# Template for the data structure 

We want to all use the same data structure as below


In [25]:
import numpy as np
import pandas as pd
import h5py

In [2]:
import pandas as pd

# Define columns, with key quantities stored as lists: [err-, value, err+]
columns = [
    "System Name", "RA", "Dec", "Period", "Eccentricity",
    "M1","M1_sin3i", "M2", "M2_sin3i", "q", "Mass Function",
    "Type1", "Type2", "Detection Method", "Reference", "Notes"
]

# Initialize empty DataFrame
example_obs_df = pd.DataFrame(columns=columns)

# Define helper function using [err-, value, err+] triplets
def add_observation(df, system_name,
                    ra, dec, period, ecc,
                    m1, m1_sin3i, m2, m2_sin3i, q, mass_func,
                    type1, type2, method, reference, notes=""):
    # use np.inf if it is a lower limit (0 if it is an upper limit)
    new_row = {
        "System Name": system_name,
        "RA": ra,                           # np.array([err-, value, err+])
        "Dec": dec,                         # [err-, value, err+]

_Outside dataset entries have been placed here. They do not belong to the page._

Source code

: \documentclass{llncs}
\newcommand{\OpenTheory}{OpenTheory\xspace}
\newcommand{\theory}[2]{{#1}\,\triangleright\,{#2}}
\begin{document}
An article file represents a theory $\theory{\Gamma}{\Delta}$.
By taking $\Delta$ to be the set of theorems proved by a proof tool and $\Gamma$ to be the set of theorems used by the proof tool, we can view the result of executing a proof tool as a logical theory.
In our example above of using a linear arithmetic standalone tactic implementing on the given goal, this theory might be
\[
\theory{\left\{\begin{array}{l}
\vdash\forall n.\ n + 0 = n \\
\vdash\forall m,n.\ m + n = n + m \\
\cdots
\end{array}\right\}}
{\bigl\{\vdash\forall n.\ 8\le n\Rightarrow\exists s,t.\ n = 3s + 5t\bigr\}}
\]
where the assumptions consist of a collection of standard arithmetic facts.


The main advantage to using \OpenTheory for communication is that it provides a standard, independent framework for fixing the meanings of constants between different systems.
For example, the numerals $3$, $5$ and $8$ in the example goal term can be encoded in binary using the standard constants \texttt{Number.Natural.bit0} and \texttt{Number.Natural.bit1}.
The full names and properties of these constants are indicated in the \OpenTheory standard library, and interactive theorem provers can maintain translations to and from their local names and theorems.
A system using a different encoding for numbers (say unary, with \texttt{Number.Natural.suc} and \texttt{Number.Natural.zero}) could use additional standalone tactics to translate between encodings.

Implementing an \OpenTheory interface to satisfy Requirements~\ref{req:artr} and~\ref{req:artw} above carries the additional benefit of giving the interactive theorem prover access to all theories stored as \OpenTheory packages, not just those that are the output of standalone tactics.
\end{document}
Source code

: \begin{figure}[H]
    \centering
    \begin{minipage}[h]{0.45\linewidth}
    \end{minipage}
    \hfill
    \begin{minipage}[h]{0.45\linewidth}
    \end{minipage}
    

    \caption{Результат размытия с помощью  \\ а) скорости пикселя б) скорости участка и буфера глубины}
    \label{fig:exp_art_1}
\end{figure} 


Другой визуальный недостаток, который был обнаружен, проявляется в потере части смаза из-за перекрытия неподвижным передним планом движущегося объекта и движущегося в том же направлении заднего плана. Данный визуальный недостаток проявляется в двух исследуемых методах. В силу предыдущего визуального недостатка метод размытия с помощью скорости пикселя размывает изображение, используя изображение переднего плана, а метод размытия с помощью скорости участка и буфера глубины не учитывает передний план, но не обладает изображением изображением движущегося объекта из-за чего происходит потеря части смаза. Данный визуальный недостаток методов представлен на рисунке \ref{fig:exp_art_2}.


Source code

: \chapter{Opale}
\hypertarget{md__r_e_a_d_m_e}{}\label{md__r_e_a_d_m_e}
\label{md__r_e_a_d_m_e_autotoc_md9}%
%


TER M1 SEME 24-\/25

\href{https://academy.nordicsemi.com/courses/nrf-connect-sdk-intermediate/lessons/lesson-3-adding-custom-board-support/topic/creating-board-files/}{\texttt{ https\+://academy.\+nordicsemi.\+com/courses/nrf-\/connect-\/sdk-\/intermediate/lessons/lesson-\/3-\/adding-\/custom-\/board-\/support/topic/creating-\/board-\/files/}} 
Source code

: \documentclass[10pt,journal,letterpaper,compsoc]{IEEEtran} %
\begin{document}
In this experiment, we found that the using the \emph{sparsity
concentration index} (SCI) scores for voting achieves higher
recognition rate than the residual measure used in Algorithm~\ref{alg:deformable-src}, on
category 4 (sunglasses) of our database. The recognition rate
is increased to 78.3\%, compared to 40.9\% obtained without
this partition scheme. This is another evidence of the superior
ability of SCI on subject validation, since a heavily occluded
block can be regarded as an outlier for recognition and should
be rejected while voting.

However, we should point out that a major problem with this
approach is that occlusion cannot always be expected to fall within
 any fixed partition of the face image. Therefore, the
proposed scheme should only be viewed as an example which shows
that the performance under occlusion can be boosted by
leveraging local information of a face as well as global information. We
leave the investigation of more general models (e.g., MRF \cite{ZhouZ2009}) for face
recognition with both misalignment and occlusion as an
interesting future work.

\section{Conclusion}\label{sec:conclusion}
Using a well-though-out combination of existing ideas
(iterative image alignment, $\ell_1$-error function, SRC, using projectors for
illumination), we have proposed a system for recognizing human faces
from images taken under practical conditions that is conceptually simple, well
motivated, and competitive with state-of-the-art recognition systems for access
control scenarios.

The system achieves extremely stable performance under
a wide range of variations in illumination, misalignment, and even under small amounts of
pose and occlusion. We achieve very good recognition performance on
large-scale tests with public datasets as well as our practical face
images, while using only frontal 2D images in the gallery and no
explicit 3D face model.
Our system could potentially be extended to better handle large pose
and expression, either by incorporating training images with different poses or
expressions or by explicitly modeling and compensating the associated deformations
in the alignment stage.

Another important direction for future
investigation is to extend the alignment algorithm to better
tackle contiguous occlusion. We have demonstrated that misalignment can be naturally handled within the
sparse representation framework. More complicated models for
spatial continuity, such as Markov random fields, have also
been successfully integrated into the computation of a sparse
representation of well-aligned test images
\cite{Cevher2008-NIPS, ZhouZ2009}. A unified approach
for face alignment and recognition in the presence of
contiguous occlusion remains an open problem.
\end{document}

        "Period": period,                   # day [err-, value, err+]
        "Eccentricity": ecc,                # [err-, value, err+ ]

        "M1": m1,                           # Accretor star [err-, value, err+]
        "M1_sin3i": m1_sin3i,               # M1 sini^3 values [err-, value, err+] (= lower limit on m1)
        "M2": m2,                           # Donor (post MT 1) [err-, value, err+,]
        "M2_sin3i": m2_sin3i,               # M2 sini^3 values [err-, value, err+] (= lower limit on m2)
        "q": q,                             # M2/M1 = donor/accretor [err-, value, err+, lower/upper limit? ]
        "Mass Function": mass_func,         # [err-, value, err+, lower/upper limit? ]

        "Type1": type1,                     # ["MS", "WD", "NS", "BH" "RG", "O", "B" ]
        "Type2": type2,                     # ["MS", "WD", "NS", "BH" "RG", "O", "B" ]
        "Detection Method": method,         # list of strings ["Xray", "RV"= Radial velocity, "EB"=Eclipsing binary, "AB" = Astrometric binary, "Other"]  
        "Reference": reference,             # ADS Bibcode    
        "Notes": notes
    }
    return pd.concat([df, pd.DataFrame([new_row])], ignore_index=True)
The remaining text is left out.